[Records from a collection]
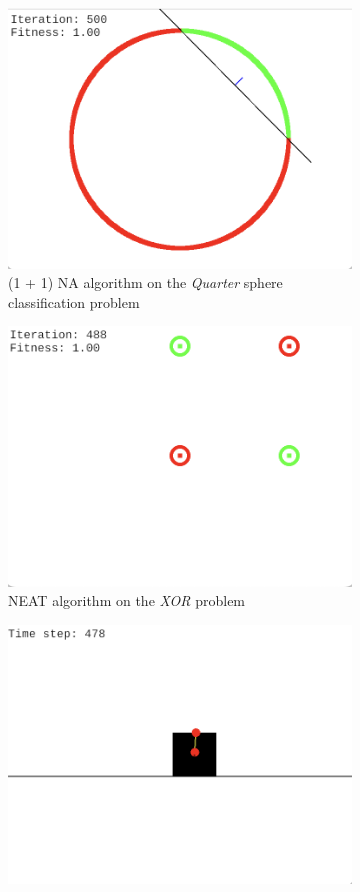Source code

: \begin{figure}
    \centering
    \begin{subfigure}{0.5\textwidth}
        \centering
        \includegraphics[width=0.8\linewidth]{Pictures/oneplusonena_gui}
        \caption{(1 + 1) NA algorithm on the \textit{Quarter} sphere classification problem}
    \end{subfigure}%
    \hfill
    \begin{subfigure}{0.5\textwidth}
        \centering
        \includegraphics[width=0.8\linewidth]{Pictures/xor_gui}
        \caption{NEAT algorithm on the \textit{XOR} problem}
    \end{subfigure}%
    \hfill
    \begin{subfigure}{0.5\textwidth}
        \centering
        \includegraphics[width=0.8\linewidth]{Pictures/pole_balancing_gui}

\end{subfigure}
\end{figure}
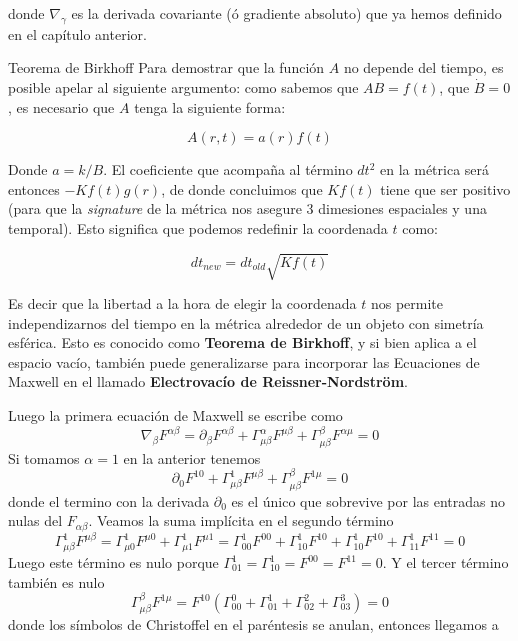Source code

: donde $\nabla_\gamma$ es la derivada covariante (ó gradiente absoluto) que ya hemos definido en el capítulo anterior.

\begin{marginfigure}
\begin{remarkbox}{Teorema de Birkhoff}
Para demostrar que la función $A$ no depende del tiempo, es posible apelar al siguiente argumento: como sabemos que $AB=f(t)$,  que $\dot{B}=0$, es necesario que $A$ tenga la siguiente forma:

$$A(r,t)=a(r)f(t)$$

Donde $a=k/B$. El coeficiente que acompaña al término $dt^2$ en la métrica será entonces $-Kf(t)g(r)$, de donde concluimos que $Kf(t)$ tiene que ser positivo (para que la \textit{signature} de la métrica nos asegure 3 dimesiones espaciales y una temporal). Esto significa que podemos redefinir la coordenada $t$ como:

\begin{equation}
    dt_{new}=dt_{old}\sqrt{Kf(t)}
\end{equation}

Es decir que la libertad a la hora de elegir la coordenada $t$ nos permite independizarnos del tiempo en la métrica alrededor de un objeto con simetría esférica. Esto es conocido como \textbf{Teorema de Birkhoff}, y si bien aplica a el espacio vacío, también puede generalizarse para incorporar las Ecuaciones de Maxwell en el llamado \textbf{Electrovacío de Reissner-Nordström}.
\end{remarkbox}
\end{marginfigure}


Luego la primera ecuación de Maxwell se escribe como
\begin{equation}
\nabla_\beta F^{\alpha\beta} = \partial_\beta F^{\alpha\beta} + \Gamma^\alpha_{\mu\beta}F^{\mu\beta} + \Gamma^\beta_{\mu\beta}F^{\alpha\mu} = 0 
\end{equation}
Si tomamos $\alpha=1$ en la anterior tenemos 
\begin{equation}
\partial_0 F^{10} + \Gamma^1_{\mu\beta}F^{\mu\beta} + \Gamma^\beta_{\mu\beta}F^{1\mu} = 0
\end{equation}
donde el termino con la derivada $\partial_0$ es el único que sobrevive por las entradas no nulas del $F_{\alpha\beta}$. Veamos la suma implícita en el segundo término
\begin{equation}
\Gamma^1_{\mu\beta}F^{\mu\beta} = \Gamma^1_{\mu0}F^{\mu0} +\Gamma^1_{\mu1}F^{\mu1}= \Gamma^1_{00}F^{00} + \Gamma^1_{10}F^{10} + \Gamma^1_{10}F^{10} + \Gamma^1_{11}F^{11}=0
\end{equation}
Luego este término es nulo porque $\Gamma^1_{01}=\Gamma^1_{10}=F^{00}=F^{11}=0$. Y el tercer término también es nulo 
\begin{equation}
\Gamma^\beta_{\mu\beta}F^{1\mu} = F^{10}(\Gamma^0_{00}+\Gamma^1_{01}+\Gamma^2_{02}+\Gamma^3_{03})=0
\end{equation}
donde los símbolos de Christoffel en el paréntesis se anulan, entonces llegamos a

Task description:
Return each entry exactly as it stands above, apart from any images.

Written answer:
Source code

: \begin{figure}
    \centering
    \begin{subfigure}{0.5\textwidth}
        \centering
        \includegraphics[width=0.8\linewidth]{Pictures/oneplusonena_gui}
        \caption{(1 + 1) NA algorithm on the \textit{Quarter} sphere classification problem}
    \end{subfigure}%
    \hfill
    \begin{subfigure}{0.5\textwidth}
        \centering
        \includegraphics[width=0.8\linewidth]{Pictures/xor_gui}
        \caption{NEAT algorithm on the \textit{XOR} problem}
    \end{subfigure}%
    \hfill
    \begin{subfigure}{0.5\textwidth}
        \centering
        \includegraphics[width=0.8\linewidth]{Pictures/pole_balancing_gui}

\end{subfigure}
\end{figure}
Source code

: donde $\nabla_\gamma$ es la derivada covariante (ó gradiente absoluto) que ya hemos definido en el capítulo anterior.

\begin{marginfigure}
\begin{remarkbox}{Teorema de Birkhoff}
Para demostrar que la función $A$ no depende del tiempo, es posible apelar al siguiente argumento: como sabemos que $AB=f(t)$,  que $\dot{B}=0$, es necesario que $A$ tenga la siguiente forma:

$$A(r,t)=a(r)f(t)$$

Donde $a=k/B$. El coeficiente que acompaña al término $dt^2$ en la métrica será entonces $-Kf(t)g(r)$, de donde concluimos que $Kf(t)$ tiene que ser positivo (para que la \textit{signature} de la métrica nos asegure 3 dimesiones espaciales y una temporal). Esto significa que podemos redefinir la coordenada $t$ como:

\begin{equation}
    dt_{new}=dt_{old}\sqrt{Kf(t)}
\end{equation}

Es decir que la libertad a la hora de elegir la coordenada $t$ nos permite independizarnos del tiempo en la métrica alrededor de un objeto con simetría esférica. Esto es conocido como \textbf{Teorema de Birkhoff}, y si bien aplica a el espacio vacío, también puede generalizarse para incorporar las Ecuaciones de Maxwell en el llamado \textbf{Electrovacío de Reissner-Nordström}.
\end{remarkbox}
\end{marginfigure}


Luego la primera ecuación de Maxwell se escribe como
\begin{equation}
\nabla_\beta F^{\alpha\beta} = \partial_\beta F^{\alpha\beta} + \Gamma^\alpha_{\mu\beta}F^{\mu\beta} + \Gamma^\beta_{\mu\beta}F^{\alpha\mu} = 0 
\end{equation}
Si tomamos $\alpha=1$ en la anterior tenemos 
\begin{equation}
\partial_0 F^{10} + \Gamma^1_{\mu\beta}F^{\mu\beta} + \Gamma^\beta_{\mu\beta}F^{1\mu} = 0
\end{equation}
donde el termino con la derivada $\partial_0$ es el único que sobrevive por las entradas no nulas del $F_{\alpha\beta}$. Veamos la suma implícita en el segundo término
\begin{equation}
\Gamma^1_{\mu\beta}F^{\mu\beta} = \Gamma^1_{\mu0}F^{\mu0} +\Gamma^1_{\mu1}F^{\mu1}= \Gamma^1_{00}F^{00} + \Gamma^1_{10}F^{10} + \Gamma^1_{10}F^{10} + \Gamma^1_{11}F^{11}=0
\end{equation}
Luego este término es nulo porque $\Gamma^1_{01}=\Gamma^1_{10}=F^{00}=F^{11}=0$. Y el tercer término también es nulo 
\begin{equation}
\Gamma^\beta_{\mu\beta}F^{1\mu} = F^{10}(\Gamma^0_{00}+\Gamma^1_{01}+\Gamma^2_{02}+\Gamma^3_{03})=0
\end{equation}
donde los símbolos de Christoffel en el paréntesis se anulan, entonces llegamos a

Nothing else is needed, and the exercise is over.